What you need to do >>
The expected output is the full set of entries, printed exactly, without pictures.

[Source texts of formatted documents]
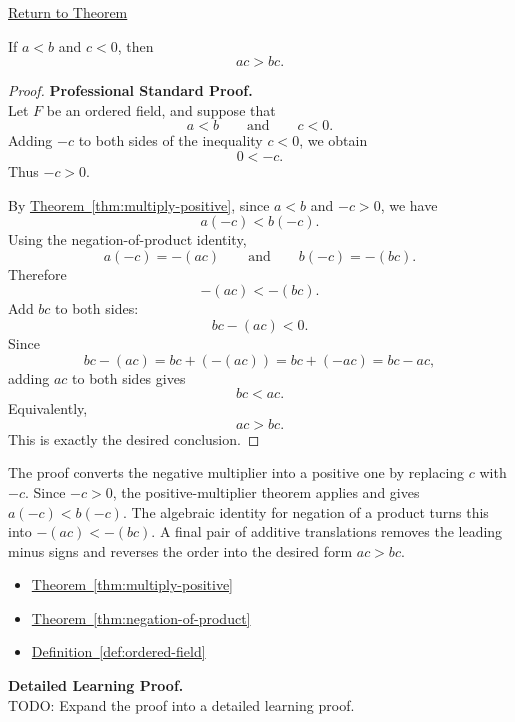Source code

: \newpage
{}
\label{prf:multiply-negative}

\begin{remark*}[Return]
\hyperref[thm:multiply-negative]{Return to Theorem}
\end{remark*}

\begin{theorem*}
If $a<b$ and $c<0$, then
\[
ac>bc.
\]
\end{theorem*}

\begin{proof}
\textbf{Professional Standard Proof.}~\\
Let $F$ be an ordered field, and suppose that
\[
a<b
\qquad\text{and}\qquad
c<0.
\]
Adding $-c$ to both sides of the inequality $c<0$, we obtain
\[
0<-c.
\]
Thus $-c>0$.

By \hyperref[thm:multiply-positive]{Theorem~\ref*{thm:multiply-positive}},
since $a<b$ and $-c>0$, we have
\[
a(-c)<b(-c).
\]
Using the negation-of-product identity,
\[
a(-c)=-(ac)
\qquad\text{and}\qquad
b(-c)=-(bc).
\]
Therefore
\[
-(ac)<-(bc).
\]
Add $bc$ to both sides:
\[
bc-(ac)<0.
\]
Since
\[
bc-(ac)=bc+(-(ac))=bc+(-ac)=bc-ac,
\]
adding $ac$ to both sides gives
\[
bc<ac.
\]
Equivalently,
\[
ac>bc.
\]
This is exactly the desired conclusion.
\end{proof}

\begin{remark*}
The proof converts the negative multiplier into a positive one by replacing
$c$ with $-c$.  Since $-c>0$, the positive-multiplier theorem applies and
gives $a(-c)<b(-c)$.  The algebraic identity for negation of a product turns
this into $-(ac)<-(bc)$.  A final pair of additive translations removes the
leading minus signs and reverses the order into the desired form $ac>bc$.
\end{remark*}

\begin{dependencies}
\begin{itemize}
  \item \hyperref[thm:multiply-positive]{Theorem~\ref*{thm:multiply-positive}}
  \item \hyperref[thm:negation-of-product]{Theorem~\ref*{thm:negation-of-product}}
  \item \hyperref[def:ordered-field]{Definition~\ref*{def:ordered-field}}
\end{itemize}
\end{dependencies}

\textbf{Detailed Learning Proof.}~\\
TODO: Expand the proof into a detailed learning proof.

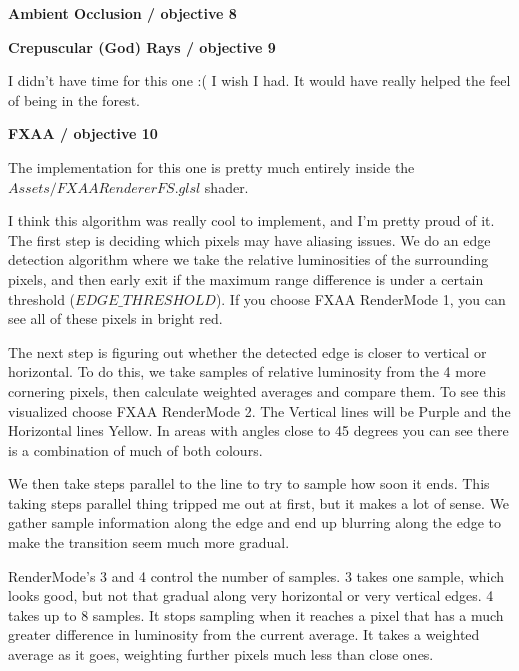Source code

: \documentclass[10pt]{article}
\begin{document}
	\begin{center}
		\bf Ambient Occlusion / objective 8
	\end{center}
	
	\begin{center}
		\bf Crepuscular (God) Rays / objective 9
	\end{center}
	
	I didn't have time for this one :( I wish I had. It would have really helped the feel of being in the forest. 
	
	\begin{center}
		\bf FXAA / objective 10
	\end{center}
	
	The implementation for this one is pretty much entirely inside the $Assets/FXAARendererFS.glsl$ shader.
	
	I think this algorithm was really cool to implement, and I'm pretty proud of it. The first step is deciding which pixels may have aliasing issues. We do an edge detection algorithm where we take the relative luminosities of the surrounding pixels, and then early exit if the maximum range difference is under a certain threshold ($EDGE\_THRESHOLD$). If you choose FXAA RenderMode 1, you can see all of these pixels in bright red.
	
	The next step is figuring out whether the detected edge is closer to vertical or horizontal. To do this, we take samples of relative luminosity from the 4 more cornering pixels, then calculate weighted averages and compare them. To see this visualized choose FXAA RenderMode 2. The Vertical lines will be Purple and the Horizontal lines Yellow. In areas with angles close to 45 degrees you can see there is a combination of much of both colours.
	
	We then take steps parallel to the line to try to sample how soon it ends. This taking steps parallel thing tripped me out at first, but it makes a lot of sense. We gather sample information along the edge and end up blurring along the edge to make the transition seem much more gradual.
	
	RenderMode's 3 and 4 control the number of samples. 3 takes one sample, which looks good, but not that gradual along very horizontal or very vertical edges. 4 takes up to 8 samples. It stops sampling when it reaches a pixel that has a much greater difference in luminosity from the current average. It takes a weighted average as it goes, weighting further pixels much less than close ones.
\end{document}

Answer to the exercise >>
Source code

: \newpage
{}
\label{prf:multiply-negative}

\begin{remark*}[Return]
\hyperref[thm:multiply-negative]{Return to Theorem}
\end{remark*}

\begin{theorem*}
If $a<b$ and $c<0$, then
\[
ac>bc.
\]
\end{theorem*}

\begin{proof}
\textbf{Professional Standard Proof.}~\\
Let $F$ be an ordered field, and suppose that
\[
a<b
\qquad\text{and}\qquad
c<0.
\]
Adding $-c$ to both sides of the inequality $c<0$, we obtain
\[
0<-c.
\]
Thus $-c>0$.

By \hyperref[thm:multiply-positive]{Theorem~\ref*{thm:multiply-positive}},
since $a<b$ and $-c>0$, we have
\[
a(-c)<b(-c).
\]
Using the negation-of-product identity,
\[
a(-c)=-(ac)
\qquad\text{and}\qquad
b(-c)=-(bc).
\]
Therefore
\[
-(ac)<-(bc).
\]
Add $bc$ to both sides:
\[
bc-(ac)<0.
\]
Since
\[
bc-(ac)=bc+(-(ac))=bc+(-ac)=bc-ac,
\]
adding $ac$ to both sides gives
\[
bc<ac.
\]
Equivalently,
\[
ac>bc.
\]
This is exactly the desired conclusion.
\end{proof}

\begin{remark*}
The proof converts the negative multiplier into a positive one by replacing
$c$ with $-c$.  Since $-c>0$, the positive-multiplier theorem applies and
gives $a(-c)<b(-c)$.  The algebraic identity for negation of a product turns
this into $-(ac)<-(bc)$.  A final pair of additive translations removes the
leading minus signs and reverses the order into the desired form $ac>bc$.
\end{remark*}

\begin{dependencies}
\begin{itemize}
  \item \hyperref[thm:multiply-positive]{Theorem~\ref*{thm:multiply-positive}}
  \item \hyperref[thm:negation-of-product]{Theorem~\ref*{thm:negation-of-product}}
  \item \hyperref[def:ordered-field]{Definition~\ref*{def:ordered-field}}
\end{itemize}
\end{dependencies}

\textbf{Detailed Learning Proof.}~\\
TODO: Expand the proof into a detailed learning proof.

Source code

: \documentclass[10pt]{article}
\begin{document}
	\begin{center}
		\bf Ambient Occlusion / objective 8
	\end{center}
	
	\begin{center}
		\bf Crepuscular (God) Rays / objective 9
	\end{center}
	
	I didn't have time for this one :( I wish I had. It would have really helped the feel of being in the forest. 
	
	\begin{center}
		\bf FXAA / objective 10
	\end{center}
	
	The implementation for this one is pretty much entirely inside the $Assets/FXAARendererFS.glsl$ shader.
	
	I think this algorithm was really cool to implement, and I'm pretty proud of it. The first step is deciding which pixels may have aliasing issues. We do an edge detection algorithm where we take the relative luminosities of the surrounding pixels, and then early exit if the maximum range difference is under a certain threshold ($EDGE\_THRESHOLD$). If you choose FXAA RenderMode 1, you can see all of these pixels in bright red.
	
	The next step is figuring out whether the detected edge is closer to vertical or horizontal. To do this, we take samples of relative luminosity from the 4 more cornering pixels, then calculate weighted averages and compare them. To see this visualized choose FXAA RenderMode 2. The Vertical lines will be Purple and the Horizontal lines Yellow. In areas with angles close to 45 degrees you can see there is a combination of much of both colours.
	
	We then take steps parallel to the line to try to sample how soon it ends. This taking steps parallel thing tripped me out at first, but it makes a lot of sense. We gather sample information along the edge and end up blurring along the edge to make the transition seem much more gradual.
	
	RenderMode's 3 and 4 control the number of samples. 3 takes one sample, which looks good, but not that gradual along very horizontal or very vertical edges. 4 takes up to 8 samples. It stops sampling when it reaches a pixel that has a much greater difference in luminosity from the current average. It takes a weighted average as it goes, weighting further pixels much less than close ones.
\end{document}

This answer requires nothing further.